My take: Sure, the guy was a kid. That doesn't cut much ice with me, but fair enough. And Guantanamo is a legal and constitutional black hole, and yes, Obama has kept it open (what to do?), and Obama has taken to himself the power to order the murder of Yemeni jihadis who also happen to be American citizens (so?).
It's complicated. None of us - not us Canucks, not the Yanks, not the Brits, the Dutch, the French, none of us - were ready for what happened on September 11, 2001. We weren't ready morally, intellectually, militarily, culturally, constitutionally, legally. And we still haven't got it figured out.
Make jokes about George W. Bu$h all you like, smartass. None of you were ready, and you're still not.
You've heard all about Omar Khadr. I bet you've never heard of Pastor Youcef Nadarkhani. There are tens of thousands just like him.
La lutte continue.
You've heard all about Omar Khadr. I bet you've never heard of Pastor Youcef Nadarkhani. There are tens of thousands just like him.
La lutte continue.
3 Comments:
Terry,
A good, even-handed review on two books with polar opposite views on Mr. Khadr. At the end you give moral equivalence to both -- yet I for one agree with Ezra Levant. Yes he engages in verbal overkill, but essentially his view of Khadr as an unrepentant mean-spirited Islamist is correct.

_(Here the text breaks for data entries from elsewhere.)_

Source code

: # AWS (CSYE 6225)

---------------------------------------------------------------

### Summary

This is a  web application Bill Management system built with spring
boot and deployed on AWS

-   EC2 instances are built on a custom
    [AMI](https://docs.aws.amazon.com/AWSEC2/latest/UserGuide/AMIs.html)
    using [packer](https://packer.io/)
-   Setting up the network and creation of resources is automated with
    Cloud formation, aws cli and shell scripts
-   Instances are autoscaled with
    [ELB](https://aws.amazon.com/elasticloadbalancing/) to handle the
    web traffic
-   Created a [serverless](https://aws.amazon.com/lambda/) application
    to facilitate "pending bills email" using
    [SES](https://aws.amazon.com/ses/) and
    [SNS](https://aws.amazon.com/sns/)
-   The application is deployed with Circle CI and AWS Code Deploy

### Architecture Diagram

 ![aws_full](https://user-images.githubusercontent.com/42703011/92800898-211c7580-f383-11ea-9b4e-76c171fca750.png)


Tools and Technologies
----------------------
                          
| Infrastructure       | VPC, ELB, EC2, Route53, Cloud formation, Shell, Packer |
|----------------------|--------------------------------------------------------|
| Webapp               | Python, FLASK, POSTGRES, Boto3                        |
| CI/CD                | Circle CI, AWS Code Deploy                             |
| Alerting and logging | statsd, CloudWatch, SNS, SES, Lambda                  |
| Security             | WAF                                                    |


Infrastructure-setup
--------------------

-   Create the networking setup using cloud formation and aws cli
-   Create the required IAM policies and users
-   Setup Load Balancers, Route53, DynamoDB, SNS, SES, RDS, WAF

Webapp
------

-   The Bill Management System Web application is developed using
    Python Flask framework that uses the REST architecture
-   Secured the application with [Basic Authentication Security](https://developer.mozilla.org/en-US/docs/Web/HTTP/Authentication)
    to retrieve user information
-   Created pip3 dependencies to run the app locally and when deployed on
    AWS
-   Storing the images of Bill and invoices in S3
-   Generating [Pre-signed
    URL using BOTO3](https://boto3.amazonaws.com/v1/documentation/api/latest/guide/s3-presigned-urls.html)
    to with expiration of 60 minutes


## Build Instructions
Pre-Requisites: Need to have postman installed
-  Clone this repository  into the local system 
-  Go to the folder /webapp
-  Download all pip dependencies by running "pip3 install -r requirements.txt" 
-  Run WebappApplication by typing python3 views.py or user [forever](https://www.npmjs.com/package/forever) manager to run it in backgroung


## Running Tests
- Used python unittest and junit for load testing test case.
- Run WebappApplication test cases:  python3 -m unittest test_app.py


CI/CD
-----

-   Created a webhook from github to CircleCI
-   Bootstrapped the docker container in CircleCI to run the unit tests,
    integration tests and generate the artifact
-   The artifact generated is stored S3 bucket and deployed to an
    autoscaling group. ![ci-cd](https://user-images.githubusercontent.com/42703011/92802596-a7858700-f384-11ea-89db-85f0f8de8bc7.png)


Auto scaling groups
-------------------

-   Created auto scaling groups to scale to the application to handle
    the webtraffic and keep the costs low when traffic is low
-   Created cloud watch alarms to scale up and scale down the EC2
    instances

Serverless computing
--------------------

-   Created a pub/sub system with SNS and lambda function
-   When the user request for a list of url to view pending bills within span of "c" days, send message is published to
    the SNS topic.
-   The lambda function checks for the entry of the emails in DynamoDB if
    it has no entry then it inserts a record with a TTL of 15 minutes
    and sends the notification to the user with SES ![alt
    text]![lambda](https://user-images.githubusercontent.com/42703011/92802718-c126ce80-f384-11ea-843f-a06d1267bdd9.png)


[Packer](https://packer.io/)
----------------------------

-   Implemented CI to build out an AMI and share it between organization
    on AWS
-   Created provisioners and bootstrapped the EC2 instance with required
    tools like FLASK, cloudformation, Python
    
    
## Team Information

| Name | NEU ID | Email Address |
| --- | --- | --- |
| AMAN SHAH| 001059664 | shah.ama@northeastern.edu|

Btw: yes, you wrote a review for the Globe and Mail. But the newspaper, by featuring Graeme Smith as its prinicpal reporter in Afghanistan, became a de facto supporter of the Taliban. Smith wrote article after article cheerleading this awful force. The Globe and Mail's readership these days is radical and anti-human rights (supporting fascism everywhere). You probably disagree with me on this, but check out the wacko comments after your review, nearly all of which pummel you:
http://www.theglobeandmail.com/arts/books-and-media/omar-khadr-his-fans-and-his-foes/article4394367/comments/
-- David Murrell (Fredericton, NB)
"But the newspaper, by featuring Graeme Smith as its prinicpal reporter in Afghanistan, became a de facto supporter of the Taliban. Smith wrote article after article cheerleading this awful force. The Globe and Mail's readership these days is radical and anti-human rights (supporting fascism everywhere)."
Huh?
Well, in my first post I posted the Globe and Mail's thread of readers' comments on Terry's balanced book reviews on the two books on Omar Khadr. The comments are all supportive of Mr. Khadr. Read any published letter-to-the-letter to the Globe, on Afghanistan or Omar Khadr. All the letters are uniformly supportive of Khadr and the Taliban. Since I consider the Taliban fascist, then supporters of the Taliban are pro-fascist.
I concede the Globe and Mail did show some evenhandedness, in allowing Terry to publish his book review. The book review is not complementary towards Omar Khadr. But two points: (1) virtually all op-ed peices, and editorials, in the Globe are supportive of Omar Khadr. And (2) during the entire Canadian military expenience in Afghanistan, the Globe and Mail undertook a policy of negative news coverage and commentary. Only rarely would the Globe and Mail say anything positive about the intervention.
So, I am sorry. If a newspaper devotes almost all of its considerable resources to oppose the intervention -- and to portray the Taliban in a postive light -- then one must assume that the newspaper is supportive of the fascistic Taliban.
I could go on. China offers a more lighter fascist government than that of the Taliban when it was in power -- and yet the Globe and Mail almost uniformly opposed Stephen Harper's early oppostion to human right violations in China. The intense Globe attacks, against Harper, led Harper to soften his tone from 2006 on.
Should the Globe and Mail decide, one day, to support international human rights, I will cheer them on. But as of now, the Globe and Mail opposes international human rights. I wish the situation was different.